Last week saw the first ever national offer day for primary school places.  This is the day when parents of children due to start primary school in September are informed of the schools to which their children have been offered a place.

News values (Galthung and Ruge, 1965) are apparent in the responses of the news media.  Using emotive language to highlight an apparent ‘crisis’ over the availability of school places the news reports focus on the personal stories of families who are not offered a place at their nearby, invariably ‘good’, school. ITV runs with the story of four year old Lily, ‘denied’ a place at a school 400 yards from her home. To claim that Lily was ‘denied’ a place effectively simplifies the policy process, making it easier to digest.  The family may have chosen the nearest school, it being their preference, but places were offered to other children, on the basis of the admissions criteria.

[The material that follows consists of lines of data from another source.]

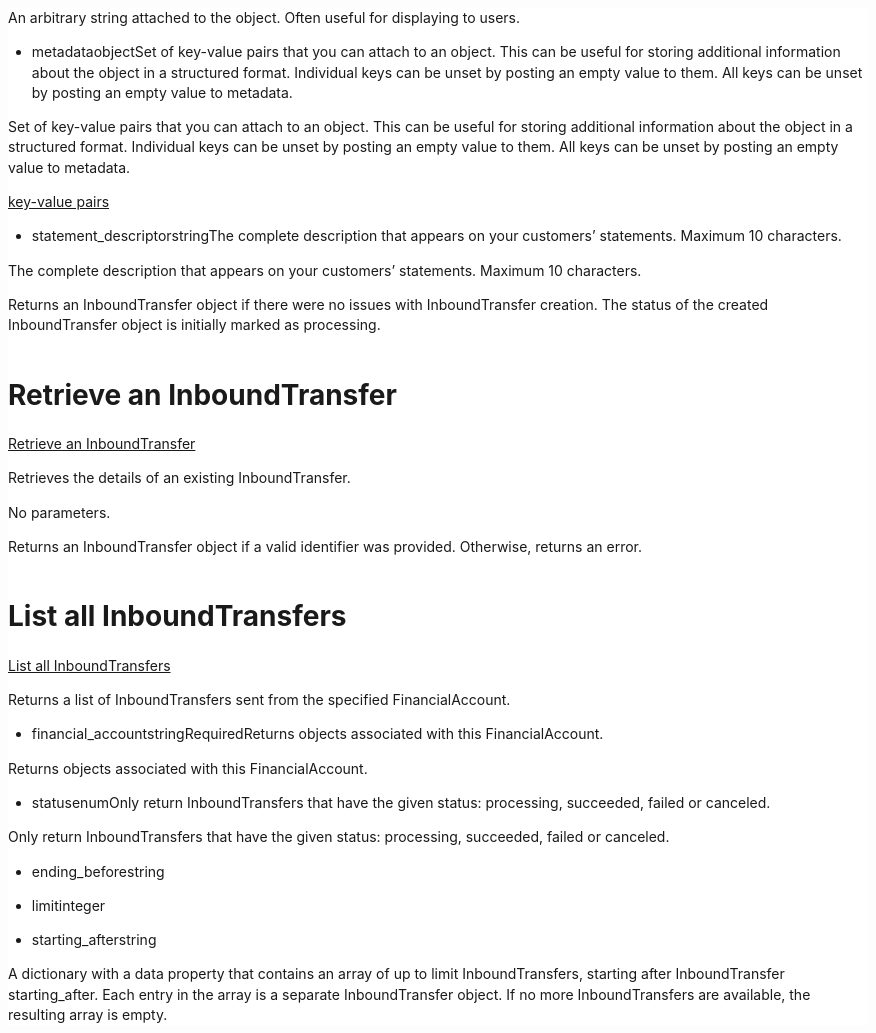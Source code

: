 An arbitrary string attached to the object. Often useful for displaying to users.

- metadataobjectSet of key-value pairs that you can attach to an object. This can be useful for storing additional information about the object in a structured format. Individual keys can be unset by posting an empty value to them. All keys can be unset by posting an empty value to metadata.

Set of key-value pairs that you can attach to an object. This can be useful for storing additional information about the object in a structured format. Individual keys can be unset by posting an empty value to them. All keys can be unset by posting an empty value to metadata.

[key-value pairs](/api/metadata)

- statement_descriptorstringThe complete description that appears on your customers’ statements. Maximum 10 characters.

The complete description that appears on your customers’ statements. Maximum 10 characters.

Returns an InboundTransfer object if there were no issues with InboundTransfer creation. The status of the created InboundTransfer object is initially marked as processing.

# Retrieve an InboundTransfer

[Retrieve an InboundTransfer](/api/treasury/inbound_transfers/retrieve)

Retrieves the details of an existing InboundTransfer.

No parameters.

Returns an InboundTransfer object if a valid identifier was provided. Otherwise, returns an error.

# List all InboundTransfers

[List all InboundTransfers](/api/treasury/inbound_transfers/list)

Returns a list of InboundTransfers sent from the specified FinancialAccount.

- financial_accountstringRequiredReturns objects associated with this FinancialAccount.

Returns objects associated with this FinancialAccount.

- statusenumOnly return InboundTransfers that have the given status: processing, succeeded, failed or canceled.

Only return InboundTransfers that have the given status: processing, succeeded, failed or canceled.

- ending_beforestring

- limitinteger

- starting_afterstring

A dictionary with a data property that contains an array of up to limit InboundTransfers, starting after InboundTransfer starting_after. Each entry in the array is a separate InboundTransfer object. If no more InboundTransfers are available, the resulting array is empty.
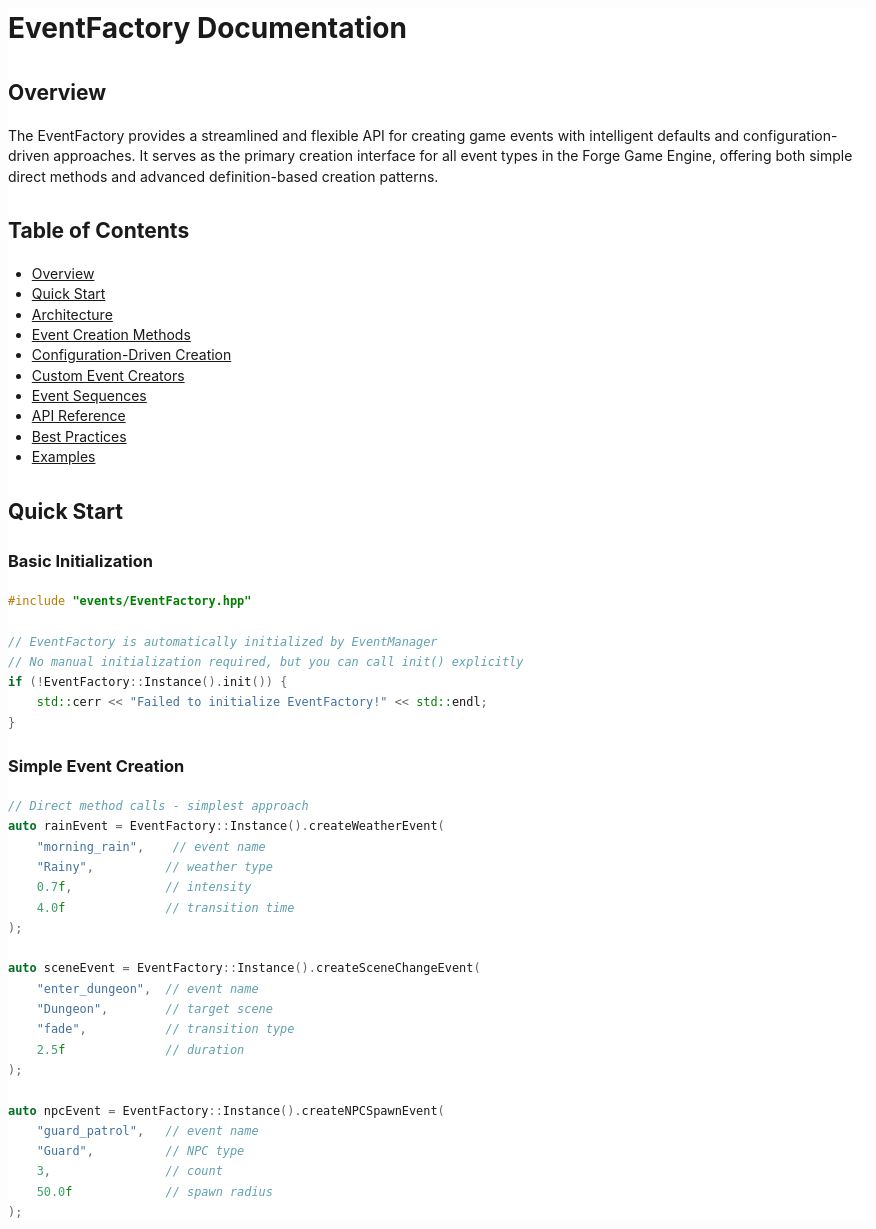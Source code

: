 # EventFactory Documentation

## Overview

The EventFactory provides a streamlined and flexible API for creating game events with intelligent defaults and configuration-driven approaches. It serves as the primary creation interface for all event types in the Forge Game Engine, offering both simple direct methods and advanced definition-based creation patterns.

## Table of Contents

- [Overview](#overview)
- [Quick Start](#quick-start)
- [Architecture](#architecture)
- [Event Creation Methods](#event-creation-methods)
- [Configuration-Driven Creation](#configuration-driven-creation)
- [Custom Event Creators](#custom-event-creators)
- [Event Sequences](#event-sequences)
- [API Reference](#api-reference)
- [Best Practices](#best-practices)
- [Examples](#examples)

## Quick Start

### Basic Initialization

```cpp
#include "events/EventFactory.hpp"

// EventFactory is automatically initialized by EventManager
// No manual initialization required, but you can call init() explicitly
if (!EventFactory::Instance().init()) {
    std::cerr << "Failed to initialize EventFactory!" << std::endl;
}
```

### Simple Event Creation

```cpp
// Direct method calls - simplest approach
auto rainEvent = EventFactory::Instance().createWeatherEvent(
    "morning_rain",    // event name
    "Rainy",          // weather type
    0.7f,             // intensity
    4.0f              // transition time
);

auto sceneEvent = EventFactory::Instance().createSceneChangeEvent(
    "enter_dungeon",  // event name
    "Dungeon",        // target scene
    "fade",           // transition type
    2.5f              // duration
);

auto npcEvent = EventFactory::Instance().createNPCSpawnEvent(
    "guard_patrol",   // event name
    "Guard",          // NPC type
    3,                // count
    50.0f             // spawn radius
);
```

The Guardian runs with the headline: Class war in English villages as lack of primary school places hits families.  The article features the Beevers, a family who were drawn to move to the village of  Stotfold partly because of the ‘good’ schools.  The class strategies (Ball, 2002) of such parents are normalised, and the discussion of the ‘good’ school  is depoliticised (see for example Exley, 2013). We are invited to assume that the existence of a ‘good’ school is coincidental to the socio-economic status of the people living in the locality.  Yet, the evidence suggests otherwise.  While dated,

Lacey, in his classic study on Hightown Grammar neatly highlights the reproduction of social class advantage inherent in seeking out a ‘good’ school:

“Middle-class parents who are education-conscious try to register their children at the best junior school in the area….In doing so, they inadvertently ensure that the school remains the best junior school in the area…” (1970: p. 35)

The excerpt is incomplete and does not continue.